Your goal: Write out every entry exactly as it appears.
:: Data supplied
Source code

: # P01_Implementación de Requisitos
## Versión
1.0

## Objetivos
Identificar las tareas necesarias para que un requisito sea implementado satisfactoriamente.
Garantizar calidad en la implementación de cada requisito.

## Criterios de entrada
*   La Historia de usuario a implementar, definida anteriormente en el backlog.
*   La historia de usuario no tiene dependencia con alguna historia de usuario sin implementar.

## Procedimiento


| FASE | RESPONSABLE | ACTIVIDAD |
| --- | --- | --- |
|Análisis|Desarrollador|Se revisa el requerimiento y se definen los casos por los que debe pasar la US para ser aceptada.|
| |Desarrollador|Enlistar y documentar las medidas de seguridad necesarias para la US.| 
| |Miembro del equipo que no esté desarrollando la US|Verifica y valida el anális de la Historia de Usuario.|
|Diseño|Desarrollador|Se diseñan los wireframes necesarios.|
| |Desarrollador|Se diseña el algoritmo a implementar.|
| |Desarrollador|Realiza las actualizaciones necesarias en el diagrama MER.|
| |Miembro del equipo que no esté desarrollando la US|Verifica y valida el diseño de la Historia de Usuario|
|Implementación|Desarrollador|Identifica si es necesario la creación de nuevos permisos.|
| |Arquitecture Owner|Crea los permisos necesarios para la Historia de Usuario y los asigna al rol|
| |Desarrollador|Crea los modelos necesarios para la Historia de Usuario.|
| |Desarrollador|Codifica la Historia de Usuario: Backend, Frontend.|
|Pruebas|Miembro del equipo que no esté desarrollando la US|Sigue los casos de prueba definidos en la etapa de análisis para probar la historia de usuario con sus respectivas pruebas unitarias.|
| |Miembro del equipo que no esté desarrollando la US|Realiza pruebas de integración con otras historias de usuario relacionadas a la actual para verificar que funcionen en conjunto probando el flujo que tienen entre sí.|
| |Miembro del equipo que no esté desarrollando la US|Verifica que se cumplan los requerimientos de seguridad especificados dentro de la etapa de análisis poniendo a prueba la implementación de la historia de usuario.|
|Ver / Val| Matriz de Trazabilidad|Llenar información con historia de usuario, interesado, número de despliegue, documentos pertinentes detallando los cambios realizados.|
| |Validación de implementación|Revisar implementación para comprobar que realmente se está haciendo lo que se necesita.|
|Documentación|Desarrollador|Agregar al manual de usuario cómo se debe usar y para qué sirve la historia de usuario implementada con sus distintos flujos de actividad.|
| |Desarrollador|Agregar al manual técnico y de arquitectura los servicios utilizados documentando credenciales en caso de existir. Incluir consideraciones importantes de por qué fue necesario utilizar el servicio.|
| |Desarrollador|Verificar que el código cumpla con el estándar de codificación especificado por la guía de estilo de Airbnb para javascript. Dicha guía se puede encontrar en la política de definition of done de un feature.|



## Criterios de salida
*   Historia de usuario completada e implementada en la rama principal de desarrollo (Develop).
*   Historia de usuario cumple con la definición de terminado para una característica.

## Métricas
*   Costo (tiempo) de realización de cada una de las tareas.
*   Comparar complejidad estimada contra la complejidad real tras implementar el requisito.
::::
Exercise response:
Source code

: # P01_Implementación de Requisitos
## Versión
1.0

## Objetivos
Identificar las tareas necesarias para que un requisito sea implementado satisfactoriamente.
Garantizar calidad en la implementación de cada requisito.

## Criterios de entrada
*   La Historia de usuario a implementar, definida anteriormente en el backlog.
*   La historia de usuario no tiene dependencia con alguna historia de usuario sin implementar.

## Procedimiento


| FASE | RESPONSABLE | ACTIVIDAD |
| --- | --- | --- |
|Análisis|Desarrollador|Se revisa el requerimiento y se definen los casos por los que debe pasar la US para ser aceptada.|
| |Desarrollador|Enlistar y documentar las medidas de seguridad necesarias para la US.| 
| |Miembro del equipo que no esté desarrollando la US|Verifica y valida el anális de la Historia de Usuario.|
|Diseño|Desarrollador|Se diseñan los wireframes necesarios.|
| |Desarrollador|Se diseña el algoritmo a implementar.|
| |Desarrollador|Realiza las actualizaciones necesarias en el diagrama MER.|
| |Miembro del equipo que no esté desarrollando la US|Verifica y valida el diseño de la Historia de Usuario|
|Implementación|Desarrollador|Identifica si es necesario la creación de nuevos permisos.|
| |Arquitecture Owner|Crea los permisos necesarios para la Historia de Usuario y los asigna al rol|
| |Desarrollador|Crea los modelos necesarios para la Historia de Usuario.|
| |Desarrollador|Codifica la Historia de Usuario: Backend, Frontend.|
|Pruebas|Miembro del equipo que no esté desarrollando la US|Sigue los casos de prueba definidos en la etapa de análisis para probar la historia de usuario con sus respectivas pruebas unitarias.|
| |Miembro del equipo que no esté desarrollando la US|Realiza pruebas de integración con otras historias de usuario relacionadas a la actual para verificar que funcionen en conjunto probando el flujo que tienen entre sí.|
| |Miembro del equipo que no esté desarrollando la US|Verifica que se cumplan los requerimientos de seguridad especificados dentro de la etapa de análisis poniendo a prueba la implementación de la historia de usuario.|
|Ver / Val| Matriz de Trazabilidad|Llenar información con historia de usuario, interesado, número de despliegue, documentos pertinentes detallando los cambios realizados.|
| |Validación de implementación|Revisar implementación para comprobar que realmente se está haciendo lo que se necesita.|
|Documentación|Desarrollador|Agregar al manual de usuario cómo se debe usar y para qué sirve la historia de usuario implementada con sus distintos flujos de actividad.|
| |Desarrollador|Agregar al manual técnico y de arquitectura los servicios utilizados documentando credenciales en caso de existir. Incluir consideraciones importantes de por qué fue necesario utilizar el servicio.|
| |Desarrollador|Verificar que el código cumpla con el estándar de codificación especificado por la guía de estilo de Airbnb para javascript. Dicha guía se puede encontrar en la política de definition of done de un feature.|



## Criterios de salida
*   Historia de usuario completada e implementada en la rama principal de desarrollo (Develop).
*   Historia de usuario cumple con la definición de terminado para una característica.

## Métricas
*   Costo (tiempo) de realización de cada una de las tareas.
*   Comparar complejidad estimada contra la complejidad real tras implementar el requisito.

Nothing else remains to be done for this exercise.